With that commit, and the current master, the problem doesn't happen -- I only see it after everything is upgraded for Torch2.
Behavior Ok:
I did some more permutations of testing, especially to see if --opt-sdp-attention
instead of xformers made a difference with the Torch 2 venv.
What I found out is that the problem is actually --opt-channelslast
causing the massive delay for me in with Torch 2.
Both of these startup args work ok:
--xformers --no-half-vae
--opt-sdp-attention --no-half-vae
Using --opt-channelslast
with either of the above creates the problem delay for me.
I haven't looked at (or used previously) any of the other performance optimization switches, but it's probably worth people trying them out on different types of systems (since I blundered into an issue with this one). https://github.com/AUTOMATIC1111/stable-diffusion-webui/wiki/Command-Line-Arguments-and-Settings
Honestly if there is going to be a move to Torch 2.0.0, it should wait until after Torch 2.0.1 is released as there is currently a major bug that made it into GA that breaks compatibility with WebUI when using torch.compile. See: https://github.com/pytorch/pytorch/pull/97862 and https://github.com/pytorch/pytorch/issues/93405
I'm aware of that issue, but WebUI does not use torch.compile on its own and anyone that is experienced enough to use it would hand pick torch version manually anyhow.
Torch 2.1 has no benefits for normal WebUI user. And existing Torch 1.13 is showing it's teeth with quite a few install issues lately.
Whole point of the PR is not to enable experimental use, but to make it simpler for normal users.
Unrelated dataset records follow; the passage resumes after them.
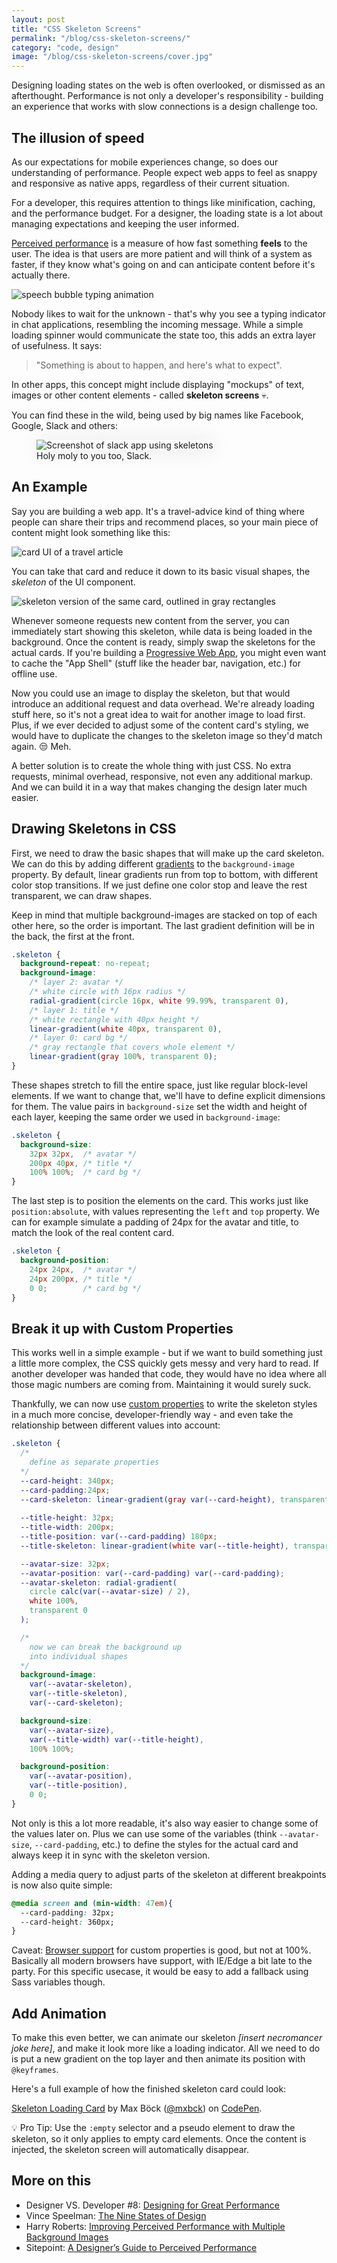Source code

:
 ```yaml
---
layout: post
title: "CSS Skeleton Screens"
permalink: "/blog/css-skeleton-screens/"
category: "code, design"
image: "/blog/css-skeleton-screens/cover.jpg"
---
```


<p class="lead">Designing loading states on the web is often overlooked, or dismissed as an afterthought. Performance is not only a developer's responsibility - building an experience that works with slow connections is a design challenge too.</p>

## The illusion of speed

As our expectations for mobile experiences change, so does our understanding of performance. People expect web apps to feel as snappy and responsive as native apps, regardless of their current situation. 

For a developer, this requires attention to things like minification, caching, and the performance budget. For a designer, the loading state is a lot about managing expectations and keeping the user informed.

[Perceived performance](http://blog.teamtreehouse.com/perceived-performance) is a measure of how fast something **feels** to the user. The idea is that users are more patient and will think of a system as faster, if they know what's going on and can anticipate content before it's actually there. 

![speech bubble typing animation](typing.gif)

Nobody likes to wait for the unknown - that's why you see a typing indicator in chat applications, resembling the incoming message. While a simple loading spinner would communicate the state too, this adds an extra layer of usefulness. It says:

> "Something is about to happen, and here's what to expect".

In other apps, this concept might include displaying "mockups" of text, images or other content elements - called **skeleton screens** 💀. 

You can find these in the wild, being used by big names like Facebook, Google, Slack and others:

<figure>
  <img src="slack-skeleton.jpg" alt="Screenshot of slack app using skeletons" style="box-shadow:0 0 32px rgba(0,0,0,.1)">
  <figcaption>Holy moly to you too, Slack.</figcaption>
</figure>

## An Example

Say you are building a web app. It's a travel-advice kind of thing where people can share their trips and recommend places, so your main piece of content might look something like this:

<p class="text--center">
  <img src="card.jpg" alt="card UI of a travel article">
</p>

You can take that card and reduce it down to its basic visual shapes, the *skeleton* of the UI component.

<p class="text--center">
  <img src="card-skeleton.jpg" alt="skeleton version of the same card, outlined in gray rectangles">
</p>

Whenever someone requests new content from the server, you can immediately start showing this skeleton, while data is being loaded in the background. Once the content is ready, simply swap the skeletons for the actual cards. If you're building a [Progressive Web App](https://mxb.at/blog/how-to-turn-your-website-into-a-pwa/), you might even want to cache the "App Shell" (stuff like the header bar, navigation, etc.) for offline use.

Now you could use an image to display the skeleton, but that would introduce an additional request and data overhead. We're already loading stuff here, so it's not a great idea to wait for another image to load first. Plus, if we ever decided to adjust some of the content card's styling, we would have to duplicate the changes to the skeleton image so they'd match again. 😒 Meh.

A better solution is to create the whole thing with just CSS. No extra requests, minimal overhead, responsive, not even any additional markup. And we can build it in a way that makes changing the design later much easier.

## Drawing Skeletons in CSS

First, we need to draw the basic shapes that will make up the card skeleton. We can do this by adding different [gradients](https://www.w3schools.com/cssref/func_linear-gradient.asp) to the `background-image` property. By default, linear gradients run from top to bottom, with different color stop transitions. If we just define one color stop and leave the rest transparent, we can draw shapes.

Keep in mind that multiple background-images are stacked on top of each other here, so the order is important. The last gradient definition will be in the back, the first at the front.

```css
.skeleton {
  background-repeat: no-repeat;
  background-image: 
    /* layer 2: avatar */
    /* white circle with 16px radius */
    radial-gradient(circle 16px, white 99.99%, transparent 0),
    /* layer 1: title */
    /* white rectangle with 40px height */
    linear-gradient(white 40px, transparent 0),
    /* layer 0: card bg */
    /* gray rectangle that covers whole element */
    linear-gradient(gray 100%, transparent 0);
}
```

These shapes stretch to fill the entire space, just like regular block-level elements. If we want to change that, we'll have to define explicit dimensions for them. The value pairs in `background-size` set the width and height of each layer, keeping the same order we used in `background-image`:

```css
.skeleton {
  background-size:
    32px 32px,  /* avatar */
    200px 40px, /* title */
    100% 100%;  /* card bg */
}
```

The last step is to position the elements on the card. This works just like `position:absolute`, with values  representing the `left` and `top` property. We can for example simulate a padding of 24px for the avatar and title, to match the look of the real content card.

```css
.skeleton {
  background-position:
    24px 24px,  /* avatar */
    24px 200px, /* title */
    0 0;        /* card bg */
}
```

## Break it up with Custom Properties

This works well in a simple example - but if we want to build something just a little more complex, the CSS quickly gets messy and very hard to read. If another developer was handed that code, they would have no idea where all those magic numbers are coming from. Maintaining it would surely suck.

Thankfully, we can now use [custom properties](https://www.smashingmagazine.com/2017/04/start-using-css-custom-properties/) to write the skeleton styles in a much more concise, developer-friendly way - and even take the relationship between different values into account:

```css
.skeleton {
  /*
    define as separate properties
  */
  --card-height: 340px;
  --card-padding:24px;
  --card-skeleton: linear-gradient(gray var(--card-height), transparent 0);
  
  --title-height: 32px;
  --title-width: 200px;
  --title-position: var(--card-padding) 180px;
  --title-skeleton: linear-gradient(white var(--title-height), transparent 0);

  --avatar-size: 32px;
  --avatar-position: var(--card-padding) var(--card-padding);
  --avatar-skeleton: radial-gradient(
    circle calc(var(--avatar-size) / 2), 
    white 100%, 
    transparent 0
  );

  /* 
    now we can break the background up 
    into individual shapes 
  */
  background-image: 
    var(--avatar-skeleton),
    var(--title-skeleton),
    var(--card-skeleton);

  background-size:
    var(--avatar-size),
    var(--title-width) var(--title-height),
    100% 100%;

  background-position:
    var(--avatar-position),
    var(--title-position),
    0 0;
}
```
Not only is this a lot more readable, it's also way easier to change some of the values later on.
Plus we can use some of the variables (think `--avatar-size`, `--card-padding`, etc.) to define the styles for the actual card and always keep it in sync with the skeleton version.

Adding a media query to adjust parts of the skeleton at different breakpoints is now also quite simple:
```css
@media screen and (min-width: 47em){
  --card-padding: 32px;
  --card-height: 360px;
}
```

Caveat: [Browser support](http://caniuse.com/#feat=css-variables) for custom properties is good, but not at 100%. Basically all modern browsers have support, with IE/Edge a bit late to the party. For this specific usecase, it would be easy to add a fallback using Sass variables though.

## Add Animation

To make this even better, we can animate our skeleton *[insert necromancer joke here]*, and make it look more like a loading indicator. All we need to do is put a new gradient on the top layer and then animate its position with `@keyframes`.

Here's a full example of how the finished skeleton card could look:

<div class="extend">
  <p data-height="450" data-theme-id="dark" data-slug-hash="EvmLVp" data-default-tab="css,result" data-user="mxbck" data-embed-version="2" data-pen-title="Skeleton Loading Card" class="codepen">
  <a href="https://codepen.io/mxbck/pen/EvmLVp/">Skeleton Loading Card</a> by Max Böck (<a href="https://codepen.io/mxbck">@mxbck</a>) on <a href="https://codepen.io">CodePen</a>.</p>
  <script async src="https://production-assets.codepen.io/assets/embed/ei.js"></script>
</div>

💡 Pro Tip: Use the `:empty` selector and a pseudo element to draw the skeleton, so it only applies to empty card elements. Once the content is injected, the skeleton screen will automatically disappear.

## More on this

* Designer VS. Developer #8: [Designing for Great Performance](https://www.youtube.com/watch?v=551nfxay-M4)
* Vince Speelman: [The Nine States of Design](https://medium.com/swlh/the-nine-states-of-design-5bfe9b3d6d85)
* Harry Roberts: [Improving Perceived Performance with Multiple Background Images](https://csswizardry.com/2016/10/improving-perceived-performance-with-multiple-background-images/)
* Sitepoint: [A Designer’s Guide to Perceived Performance](https://www.sitepoint.com/a-designers-guide-to-fast-websites-and-perceived-performance/)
fyi, i've initially updated xformers
to 0.0.18, but there are frequent reports of NaN values, especially during hires operations, so i've downgraded to 0.0.17. performance wise, i don't see any major difference, so this is not a big loss. like i said before, goal of this PR is to get cleanest out-of-the-box environment where least number of users have issues, not just go with latest&greatest.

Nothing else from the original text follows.